#### Material for this task ####

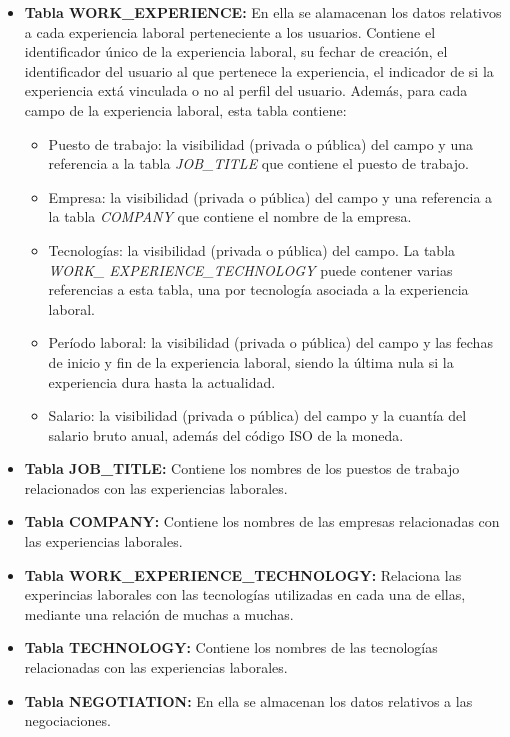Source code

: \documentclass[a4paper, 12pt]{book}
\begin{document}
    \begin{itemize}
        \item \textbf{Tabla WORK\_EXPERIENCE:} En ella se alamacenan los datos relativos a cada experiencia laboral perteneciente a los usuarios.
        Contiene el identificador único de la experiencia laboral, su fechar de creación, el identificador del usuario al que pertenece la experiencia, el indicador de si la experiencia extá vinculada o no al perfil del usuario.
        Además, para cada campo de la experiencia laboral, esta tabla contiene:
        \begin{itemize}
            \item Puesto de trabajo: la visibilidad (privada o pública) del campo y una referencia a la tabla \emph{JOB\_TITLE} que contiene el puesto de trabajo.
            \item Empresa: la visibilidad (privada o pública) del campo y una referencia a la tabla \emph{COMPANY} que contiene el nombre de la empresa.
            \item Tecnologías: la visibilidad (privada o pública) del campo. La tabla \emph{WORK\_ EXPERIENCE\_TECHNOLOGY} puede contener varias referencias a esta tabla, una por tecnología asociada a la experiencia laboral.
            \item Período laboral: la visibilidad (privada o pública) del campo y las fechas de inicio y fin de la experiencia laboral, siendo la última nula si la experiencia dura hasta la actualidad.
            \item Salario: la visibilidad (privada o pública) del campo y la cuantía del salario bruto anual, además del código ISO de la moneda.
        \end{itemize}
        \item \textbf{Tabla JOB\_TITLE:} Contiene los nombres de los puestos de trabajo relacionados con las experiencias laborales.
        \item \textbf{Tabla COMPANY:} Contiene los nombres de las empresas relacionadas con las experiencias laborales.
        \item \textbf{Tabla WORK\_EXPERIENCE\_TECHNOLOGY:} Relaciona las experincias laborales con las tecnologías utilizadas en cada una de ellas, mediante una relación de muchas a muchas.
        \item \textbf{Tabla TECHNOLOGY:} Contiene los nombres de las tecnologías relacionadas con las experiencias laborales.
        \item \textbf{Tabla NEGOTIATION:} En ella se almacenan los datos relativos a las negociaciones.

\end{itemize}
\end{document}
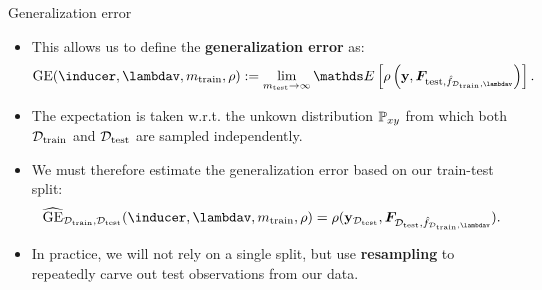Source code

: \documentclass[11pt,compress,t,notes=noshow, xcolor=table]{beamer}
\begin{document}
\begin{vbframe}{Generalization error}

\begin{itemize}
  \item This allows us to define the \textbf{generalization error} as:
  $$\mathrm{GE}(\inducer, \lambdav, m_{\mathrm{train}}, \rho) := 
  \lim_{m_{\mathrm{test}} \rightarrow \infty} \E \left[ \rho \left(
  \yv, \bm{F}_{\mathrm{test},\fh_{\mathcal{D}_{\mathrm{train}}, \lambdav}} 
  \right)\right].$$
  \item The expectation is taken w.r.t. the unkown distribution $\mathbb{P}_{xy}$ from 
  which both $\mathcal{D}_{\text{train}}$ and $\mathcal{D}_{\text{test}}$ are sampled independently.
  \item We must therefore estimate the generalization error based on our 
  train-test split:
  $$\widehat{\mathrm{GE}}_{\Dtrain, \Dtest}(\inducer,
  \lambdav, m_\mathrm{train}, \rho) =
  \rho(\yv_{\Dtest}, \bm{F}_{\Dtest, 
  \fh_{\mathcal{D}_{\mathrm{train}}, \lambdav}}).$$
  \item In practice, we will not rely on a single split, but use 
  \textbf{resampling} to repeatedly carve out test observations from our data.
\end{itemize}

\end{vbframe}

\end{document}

####
#### Material for this task ####

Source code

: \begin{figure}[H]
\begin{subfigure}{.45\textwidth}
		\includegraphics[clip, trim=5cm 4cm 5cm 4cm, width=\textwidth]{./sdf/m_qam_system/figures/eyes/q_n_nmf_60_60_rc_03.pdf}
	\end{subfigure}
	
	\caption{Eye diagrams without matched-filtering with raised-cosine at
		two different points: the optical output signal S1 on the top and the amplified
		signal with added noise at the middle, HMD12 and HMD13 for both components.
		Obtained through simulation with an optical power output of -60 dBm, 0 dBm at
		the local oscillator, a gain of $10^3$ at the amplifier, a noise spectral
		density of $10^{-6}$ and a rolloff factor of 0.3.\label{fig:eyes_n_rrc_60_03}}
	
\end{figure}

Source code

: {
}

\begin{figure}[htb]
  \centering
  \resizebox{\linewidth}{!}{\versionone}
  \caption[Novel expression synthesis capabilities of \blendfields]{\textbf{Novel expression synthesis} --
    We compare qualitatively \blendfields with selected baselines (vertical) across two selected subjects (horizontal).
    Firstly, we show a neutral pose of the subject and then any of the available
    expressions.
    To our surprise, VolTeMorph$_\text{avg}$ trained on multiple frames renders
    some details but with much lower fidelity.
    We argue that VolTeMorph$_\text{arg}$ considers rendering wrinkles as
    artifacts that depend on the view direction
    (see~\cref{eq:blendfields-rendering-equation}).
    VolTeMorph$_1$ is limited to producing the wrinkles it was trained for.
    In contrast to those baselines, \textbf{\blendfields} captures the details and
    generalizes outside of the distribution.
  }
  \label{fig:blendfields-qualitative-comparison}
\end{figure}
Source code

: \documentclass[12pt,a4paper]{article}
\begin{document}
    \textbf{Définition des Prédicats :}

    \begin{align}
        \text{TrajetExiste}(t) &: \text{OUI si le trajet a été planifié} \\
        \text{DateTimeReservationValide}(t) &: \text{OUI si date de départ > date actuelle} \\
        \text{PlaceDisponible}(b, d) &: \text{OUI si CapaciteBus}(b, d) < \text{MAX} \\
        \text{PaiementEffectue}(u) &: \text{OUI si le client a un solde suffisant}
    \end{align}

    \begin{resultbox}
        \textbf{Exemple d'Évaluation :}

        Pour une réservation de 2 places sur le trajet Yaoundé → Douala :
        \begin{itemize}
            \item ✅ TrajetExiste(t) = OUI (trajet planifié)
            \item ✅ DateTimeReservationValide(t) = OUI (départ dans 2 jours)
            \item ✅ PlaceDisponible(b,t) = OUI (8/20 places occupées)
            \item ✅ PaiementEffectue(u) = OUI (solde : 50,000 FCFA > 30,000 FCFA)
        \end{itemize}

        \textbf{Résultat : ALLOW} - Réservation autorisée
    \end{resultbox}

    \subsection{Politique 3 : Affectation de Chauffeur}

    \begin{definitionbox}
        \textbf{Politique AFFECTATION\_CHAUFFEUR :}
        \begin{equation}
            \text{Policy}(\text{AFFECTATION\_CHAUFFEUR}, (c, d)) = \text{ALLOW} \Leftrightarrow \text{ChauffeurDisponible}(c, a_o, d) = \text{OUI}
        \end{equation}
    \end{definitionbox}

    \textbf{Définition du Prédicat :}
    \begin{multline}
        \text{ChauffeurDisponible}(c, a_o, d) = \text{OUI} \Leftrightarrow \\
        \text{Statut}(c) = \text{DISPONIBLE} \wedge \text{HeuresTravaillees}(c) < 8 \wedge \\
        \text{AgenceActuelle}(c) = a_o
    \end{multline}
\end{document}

####
#### Material for this task ####

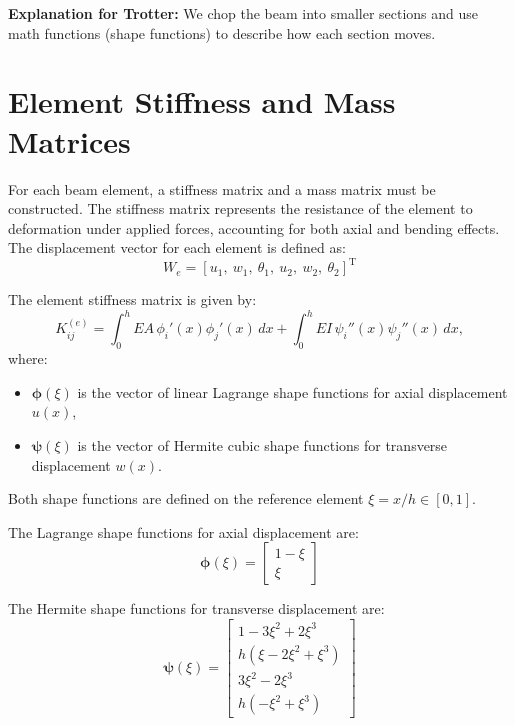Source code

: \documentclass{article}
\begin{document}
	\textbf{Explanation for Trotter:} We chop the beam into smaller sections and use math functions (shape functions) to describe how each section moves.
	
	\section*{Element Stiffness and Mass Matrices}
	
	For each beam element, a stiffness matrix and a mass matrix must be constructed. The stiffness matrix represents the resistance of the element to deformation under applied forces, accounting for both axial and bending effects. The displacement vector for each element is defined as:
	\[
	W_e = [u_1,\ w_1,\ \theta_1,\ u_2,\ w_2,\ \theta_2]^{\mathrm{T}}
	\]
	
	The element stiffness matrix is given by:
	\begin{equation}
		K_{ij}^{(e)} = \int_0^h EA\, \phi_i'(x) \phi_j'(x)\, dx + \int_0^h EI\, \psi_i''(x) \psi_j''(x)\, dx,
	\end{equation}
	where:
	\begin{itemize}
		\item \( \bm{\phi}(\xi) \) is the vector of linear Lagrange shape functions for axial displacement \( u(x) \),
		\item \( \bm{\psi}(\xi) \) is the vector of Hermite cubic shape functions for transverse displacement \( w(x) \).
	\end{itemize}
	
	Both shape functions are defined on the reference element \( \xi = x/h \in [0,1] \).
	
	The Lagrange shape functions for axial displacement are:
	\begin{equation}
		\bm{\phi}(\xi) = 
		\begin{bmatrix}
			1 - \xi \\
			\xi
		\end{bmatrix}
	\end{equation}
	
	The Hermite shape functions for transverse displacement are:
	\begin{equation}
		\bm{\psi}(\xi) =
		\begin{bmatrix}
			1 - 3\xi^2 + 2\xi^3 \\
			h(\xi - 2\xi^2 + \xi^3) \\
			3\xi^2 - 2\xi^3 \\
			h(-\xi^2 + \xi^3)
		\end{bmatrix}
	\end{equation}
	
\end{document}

####

> Problem statement:
From the listing above, copy out each line where the word "blendfields" appears.

> Solution for this exercise:
  \caption[Novel expression synthesis capabilities of \blendfields]{\textbf{Novel expression synthesis} --
    We compare qualitatively \blendfields with selected baselines (vertical) across two selected subjects (horizontal).
    (see~\cref{eq:blendfields-rendering-equation}).
    In contrast to those baselines, \textbf{\blendfields} captures the details and
  \label{fig:blendfields-qualitative-comparison}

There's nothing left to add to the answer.